Several limitations must be noted. First, this analysis was not prespecified in the HORIZONS‐AMI protocol, and the methods utilized were not conceptualized for assessment of the impact of AHR on clinical outcomes. Second, the sample size on each AHR group defined for the purpose of this analysis did not allow for complex statistical modeling, and some important parameters may have been overlooked. Further, patients with advanced AV nodal disease were excluded; this may have impacted our results in patients with RCA infarcts, given the more frequent occurrence of advanced AVB in that population. However, the overall incidence of acute advanced AVB in the HORIZONS‐AMI cohort was low and as such, it is unlikely that our results would have been significantly different with the inclusion of patients with AVB. Third, electrocardiographic assessment (with right‐sided leads) or imaging for right ventricular infarction was not specified in the HORIZONS AMI protocol and our results might not be generalized to patients with hemodynamically significant right ventricular infarction. Last, a significant number of patients were on β‐blockers or calcium channel blockers at the time of presentation and admission, potentially affecting the number of patients presenting with STEMI and bradycardia; however, β‐blockers and calcium channel blockers were equally utilized across all AHR groups in patients with an RCA IRA. Further, our population reflected the current standard of care.
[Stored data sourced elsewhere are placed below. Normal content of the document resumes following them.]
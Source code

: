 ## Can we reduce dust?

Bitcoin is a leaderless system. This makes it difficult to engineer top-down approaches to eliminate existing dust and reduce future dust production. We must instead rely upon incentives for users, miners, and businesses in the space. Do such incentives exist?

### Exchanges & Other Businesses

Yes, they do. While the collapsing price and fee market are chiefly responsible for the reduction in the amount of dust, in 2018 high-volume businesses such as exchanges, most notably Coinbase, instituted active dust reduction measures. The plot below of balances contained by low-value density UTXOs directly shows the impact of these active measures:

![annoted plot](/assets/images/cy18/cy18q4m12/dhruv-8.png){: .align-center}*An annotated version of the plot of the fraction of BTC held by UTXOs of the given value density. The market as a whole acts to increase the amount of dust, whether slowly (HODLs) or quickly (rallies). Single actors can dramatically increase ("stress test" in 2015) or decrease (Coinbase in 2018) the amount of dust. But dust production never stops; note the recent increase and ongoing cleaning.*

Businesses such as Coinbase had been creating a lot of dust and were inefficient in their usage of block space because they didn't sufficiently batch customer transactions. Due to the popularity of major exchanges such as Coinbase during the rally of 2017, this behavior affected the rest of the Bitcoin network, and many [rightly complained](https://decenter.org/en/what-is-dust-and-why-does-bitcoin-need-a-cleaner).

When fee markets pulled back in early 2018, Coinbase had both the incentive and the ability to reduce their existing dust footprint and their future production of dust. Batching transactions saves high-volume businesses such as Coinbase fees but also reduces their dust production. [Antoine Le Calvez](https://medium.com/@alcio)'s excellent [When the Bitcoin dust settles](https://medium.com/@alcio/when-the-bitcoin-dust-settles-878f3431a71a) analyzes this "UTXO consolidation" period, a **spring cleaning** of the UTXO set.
In patients with STEMI and an RCA IRA, admission tachycardia correlated with complex angiographic findings and portended a significant risk for MACE and mortality at 1 year. In contrast, admission bradycardia, although frequently observed, was not associated with proximal/ostial lesion localization or complexity and was not an independent predictor of mortality or adverse cardiac outcomes.
Mehran discloses receiving Institutional research grant support from Eli Lilly/Daiichi‐Sankyo, Inc, Bristol‐Myers Squibb, AstraZeneca, The Medicines Company, OrbusNeich, Bayer, CSL Behring, Abbott Laboratories, Watermark Research Partners, Novartis Pharmaceuticals, Medtronic, AUM Cardiovascular, Inc., Beth Israel Deaconess Medical Center, participation in executive committees at Janssen Pharmaceuticals, Osprey Medical Inc, membership at data safety monitoring boards at Watermark Research Partners; consulting—Medscape, The Medicines Company, Boston Scientific, Merck & Company, Cardiovascular Systems, Inc (CSI); Sanofi USA, LLC, Shanghai BraccoSine Pharmaceutical Corp; AstraZeneca and equity at Claret Medical Inc and Elixir Medical Corporation. Mintz discloses receiving consultation fees from Boston Scientific and ACIST, fellowship/grant support from Volcano, Boston Scientific, InfraReDx and honoraria from Boston Scientific and ACIST. The rest of the authors have no relevant conflicts to disclose.